Given a starting point (origLat, origLon), ending point (destLat, destlon), and a % of trip completed. How do I calculate the current position (curLat, curLon)?
A:
In this case, it should be really simple:
curLat = origLat + percentageOfTripCompleted*(destLat-origLat);
curLon = origLon + percentageOfTripCompleted*(destLon-origLon);
*The fact that the earth is a sphere really has no bearing on this problem.

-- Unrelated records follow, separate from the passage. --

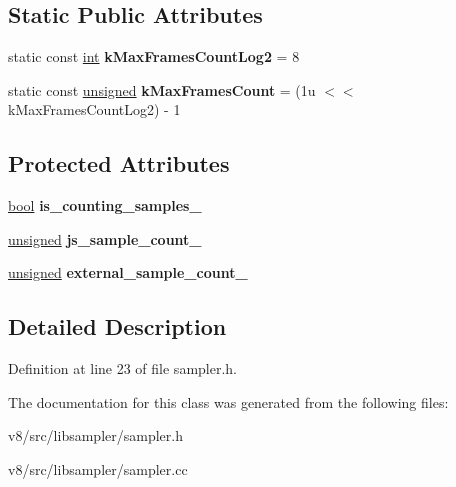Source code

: \subsection*{Static Public Attributes}
\begin{DoxyCompactItemize}
\item 
\mbox{\label{classv8_1_1sampler_1_1Sampler_ad2852f03473f07a6d90a189aef0a96e9}} 
static const \mbox{\hyperlink{classint}{int}} {\bfseries k\+Max\+Frames\+Count\+Log2} = 8
\item 
\mbox{\label{classv8_1_1sampler_1_1Sampler_a160867f43b86d3029b231734cd432f99}} 
static const \mbox{\hyperlink{classunsigned}{unsigned}} {\bfseries k\+Max\+Frames\+Count} = (1u $<$$<$ k\+Max\+Frames\+Count\+Log2) -\/ 1
\end{DoxyCompactItemize}
\subsection*{Protected Attributes}
\begin{DoxyCompactItemize}
\item 
\mbox{\label{classv8_1_1sampler_1_1Sampler_a9c32fc8d9c423d4f2d4232de0378cd6e}} 
\mbox{\hyperlink{classbool}{bool}} {\bfseries is\+\_\+counting\+\_\+samples\+\_\+}
\item 
\mbox{\label{classv8_1_1sampler_1_1Sampler_ac9ce4fdf7ce265479fdefa9dad30593c}} 
\mbox{\hyperlink{classunsigned}{unsigned}} {\bfseries js\+\_\+sample\+\_\+count\+\_\+}
\item 
\mbox{\label{classv8_1_1sampler_1_1Sampler_adc4f82663ce04a5c29b8510db93b7198}} 
\mbox{\hyperlink{classunsigned}{unsigned}} {\bfseries external\+\_\+sample\+\_\+count\+\_\+}
\end{DoxyCompactItemize}


\subsection{Detailed Description}


Definition at line 23 of file sampler.\+h.



The documentation for this class was generated from the following files\+:\begin{DoxyCompactItemize}
\item 
v8/src/libsampler/sampler.\+h\item 
v8/src/libsampler/sampler.\+cc\end{DoxyCompactItemize}
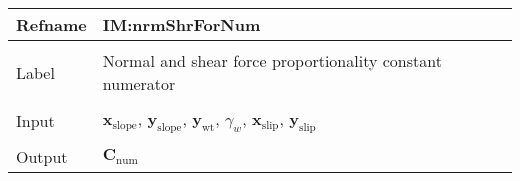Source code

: \documentclass[12pt]{article}
\begin{document}
\vspace{\baselineskip}
\noindent
\begin{minipage}{\textwidth}
\begin{tabular}{>{\raggedright}p{}>{\raggedright\arraybackslash}p{}}
\toprule \textbf{Refname} & \textbf{IM:nrmShrForNum}
\label{IM:nrmShrForNum}
\\ \midrule \\
Label & Normal and shear force proportionality constant numerator
        
\\ \midrule \\
Input & ${\symbf{x}_{\text{slope}}}$, ${\symbf{y}_{\text{slope}}}$, ${\symbf{y}_{\text{wt}}}$, ${γ_{w}}$, ${\symbf{x}_{\text{slip}}}$, ${\symbf{y}_{\text{slip}}}$
        
\\ \midrule \\
Output & ${\symbf{C}_{\text{num}}}$
         

\end{tabular}
\end{minipage}
\end{document}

That is not a great circle path.
Lawnmower
2010-10-19 14:40:43
That is incorrect. Look at the link in @hfs's answer. Remember, great circle paths are *not* straight lines.
Jonathan
2010-10-19 14:43:58
thinking about this one a little more, that is definitely true. my bad.
2010-10-19 15:34:55
Technically speaking, if the distance is very short, this may be a valid approximation.
ysap
2010-10-19 17:22:16
@ysap Unless you're close to the central meridian, in which case this route might take you for a longer stroll :-)
Lawnmower
2010-10-20 09:54:47
+6
A:
Aviation Formulary is a great resource which covers this question and more.
hfs
2010-10-19 14:40:24
Just keep in mind that those formulas assume a spherical model. Formulas exist for ellipsoids (WGS84 and such) but they will be far more complicated. It all depends on your presicion requirements.
Lawnmower
2010-10-20 09:59:16
Works well. Though as Lawnmower says it is an estimate based on sphere. If anyone can provide a link to the same algorithm for a WGS84 model I would really appreciate it.
Anthony
2010-10-20 17:24:34
There are no longer simple formulas when moving to ellipsoids, but you have to use iterative approximations. Start at http://geographiclib.sourceforge.net/html/geodesic.html and see the references linked there. Maybe you can use the library directly or look at the code.
hfs
2010-10-20 20:04:09